L’input principale a scrivere mi è stato dato dai miei alunni che, sin da subito, hanno creduto nelle potenzialità delle mie parole e dei miei insegnamenti. Nello specifico per quanto riguarda il messaggio veicolato dal libro e i personaggi , è stata determinante una conferenza tenuta dal consigliere regionale WWF Alta Marca, Gianluigi Salvador, il quale mi ha messo a conoscenza di un gravissimo problema che sta mettendo a rischio non soltanto la vita delle api, che come detto prima hanno un ruolo importantissimo nel nostro ecosistema, ma anche la nostra salute. Sto parlando del problema dei pesticidi.



9. A chi ha fatto leggere per primo il romanzo?

Sono due le persone a cui, in contemporanea, ho fatto leggere inizialmente il racconto, seppur in una versione ancora primitiva e per certi versi incompleta: mia moglie e mio cugino Luigi. Entrambi mi hanno subito spronato nell’andare avanti credendo che questo libro avesse delle grandi potenzialità ed una forte valenza educativa, fornendomi, nel contempo, suggerimenti utili e critiche costruttive.



10. Secondo lei il futuro della scrittura è l’e-book?

Per certi versi io sono un tradizionalista e mi piace leggere un libro sfogliandone le pagine, sottolineando i passi più significativi e annotandomi ciò che mi suscita, ma reputo che nell’era in cui viviamo, dove tutto passa per lo schermo di un pc, di uno smartphone o di un tablet, questo approccio alla lettura si stia un po’ perdendo.
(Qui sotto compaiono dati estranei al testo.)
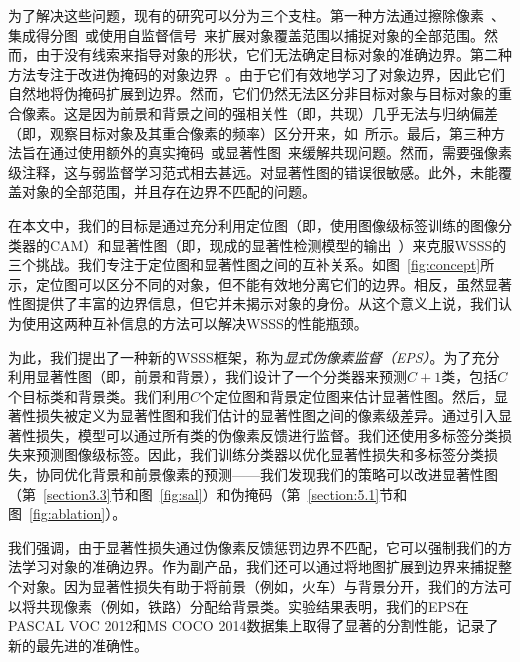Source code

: \documentclass[final]{cvpr}
\begin{document}


为了解决这些问题，现有的研究可以分为三个支柱。第一种方法通过擦除像素~\cite{choe2020attention,kim2017two, li2018tell}、集成得分图~\cite{jiang2019integral, lee2019ficklenet}或使用自监督信号~\cite{wang2020self}来扩展对象覆盖范围以捕捉对象的全部范围。然而，由于没有线索来指导对象的形状，它们无法确定目标对象的准确边界。第二种方法专注于改进伪掩码的对象边界~\cite{fan2020learning,chen2020boundary}。由于它们有效地学习了对象边界，因此它们自然地将伪掩码扩展到边界。然而，它们仍然无法区分非目标对象与目标对象的重合像素。这是因为前景和背景之间的强相关性（即，共现）几乎无法与归纳偏差（即，观察目标对象及其重合像素的频率）区分开来，如~\cite{choe2020evaluating}所示。最后，第三种方法旨在通过使用额外的真实掩码~\cite{BMVC2016_92}或显著性图~\cite{oh2017exploiting, yao2020saliency}来缓解共现问题。然而，\cite{BMVC2016_92,li2018tell}需要强像素级注释，这与弱监督学习范式相去甚远。\cite{oh2017exploiting}对显著性图的错误很敏感。此外，\cite{yao2020saliency}未能覆盖对象的全部范围，并且存在边界不匹配的问题。

在本文中，我们的目标是通过充分利用定位图（即，使用图像级标签训练的图像分类器的CAM）和显著性图（即，现成的显著性检测模型的输出~\cite{hou2017deeply,nguyen2019deepusps,zhao2019pyramid}）来克服WSSS的三个挑战。我们专注于定位图和显著性图之间的互补关系。如图~\ref{fig:concept}所示，定位图可以区分不同的对象，但不能有效地分离它们的边界。相反，虽然显著性图提供了丰富的边界信息，但它并未揭示对象的身份。从这个意义上说，我们认为使用这两种互补信息的方法可以解决WSSS的性能瓶颈。

为此，我们提出了一种新的WSSS框架，称为\emph{显式伪像素监督（EPS）}。为了充分利用显著性图（即，前景和背景），我们设计了一个分类器来预测$C+1$类，包括$C$个目标类和背景类。我们利用$C$个定位图和背景定位图来估计显著性图。然后，显著性损失被定义为显著性图和我们估计的显著性图之间的像素级差异。通过引入显著性损失，模型可以通过所有类的伪像素反馈进行监督。我们还使用多标签分类损失来预测图像级标签。因此，我们训练分类器以优化显著性损失和多标签分类损失，协同优化背景和前景像素的预测——我们发现我们的策略可以改进显著性图（第~\ref{section3.3}节和图~\ref{fig:sal}）和伪掩码（第~\ref{section:5.1}节和图~\ref{fig:ablation}）。

我们强调，由于显著性损失通过伪像素反馈惩罚边界不匹配，它可以强制我们的方法学习对象的准确边界。作为副产品，我们还可以通过将地图扩展到边界来捕捉整个对象。因为显著性损失有助于将前景（例如，火车）与背景分开，我们的方法可以将共现像素（例如，铁路）分配给背景类。实验结果表明，我们的EPS在PASCAL VOC 2012和MS COCO 2014数据集上取得了显著的分割性能，记录了新的最先进的准确性。
\end{document}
In ogni caso, se l’e-book rappresenta un modo per favorire la lettura da parte dei giovani, che sempre più si stanno allontanando da questa a favore di programmi spazzatura, videogiochi e quant’altro, ben venga. Peraltro, l’e-book rappresenta anche un pratico modo per avere sempre a portata di mano dei libri da leggere, ottimizzando gli spazi e consentendo anche una praticità d’acquisto.



11. Cosa ne pensa della nuova frontiera rappresentata dall’audiolibro?
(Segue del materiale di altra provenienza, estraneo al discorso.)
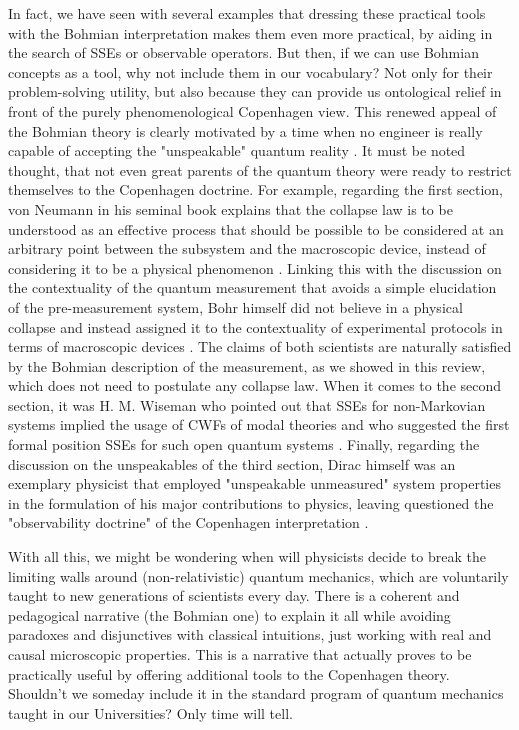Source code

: \documentclass[11pt, a4paper]{article} %
\begin{document}
In fact, we have seen with several examples that dressing these practical tools with the Bohmian interpretation makes them even more practical, by aiding in the search of SSEs or observable operators. But then, if we can use Bohmian concepts as a tool, why not include them in our vocabulary? Not only for their problem-solving utility, but also because they can provide us ontological relief in front of the purely phenomenological Copenhagen view. This renewed appeal of the Bohmian theory is clearly motivated by a time when no engineer is really capable of accepting the "unspeakable" quantum reality \cite{where, consp}. It must be noted thought, that not even great parents of the quantum theory were ready to restrict themselves to the Copenhagen doctrine. For example, regarding the first section, von Neumann in his seminal book \cite{vonNeumann} explains that the collapse law is to be understood as an effective process that should be possible to be considered at an arbitrary point between the subsystem and the macroscopic device, instead of considering it to be a physical phenomenon \cite{NeumannNoCollapse}. Linking this with the discussion on the contextuality of the quantum measurement that avoids a simple elucidation of the pre-measurement system, Bohr himself did not believe in a physical collapse and instead assigned it to the contextuality of experimental protocols \cite{Dirac} in terms of macroscopic devices \cite{Bohr}. The claims of both scientists are naturally satisfied by the Bohmian description of the measurement, as we showed in this review, which does not need to postulate any collapse law. When it comes to the second section, it was H. M. Wiseman who pointed out that SSEs for non-Markovian systems implied the usage of CWFs of modal theories \cite{interpretSSE, NMisModal} and who suggested the first formal position SSEs for such open quantum systems \cite{WisemanSSE}. Finally, regarding the discussion on the unspeakables of the third section, Dirac himself was an exemplary physicist that employed "unspeakable unmeasured" system properties in the formulation of his major contributions to physics, leaving questioned the "observability doctrine" of the Copenhagen interpretation \cite{Dirac}.

With all this, we might be wondering when will physicists decide to break the limiting walls around (non-relativistic) quantum mechanics, which are voluntarily taught to new generations of scientists every day. There is a coherent and pedagogical narrative (the Bohmian one) to explain it all while avoiding paradoxes and disjunctives with classical intuitions, just working with real and causal microscopic properties. This is a narrative that actually proves to be practically useful by offering additional tools to the Copenhagen theory. Shouldn't we someday include it in the standard program of quantum mechanics taught in our Universities? Only time will tell.


{\small



}
\end{document}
Credo che qualsiasi forma di “lettura” che consenta di immergersi tra le pagine di un libro e di catapultarsi in realtà diverse da quelle vissute nel quotidiano sia sempre valida. L’audiolibro, nello specifico, potrebbe rappresentare una modalità in più per poter assaporare un libro anche in situazioni in cui non ci si può sedere comodi a sfogliarne le pagine. Risulterebbe, inoltre, molto utile, anche in casi in cui una disabilità non ne consenta la lettura.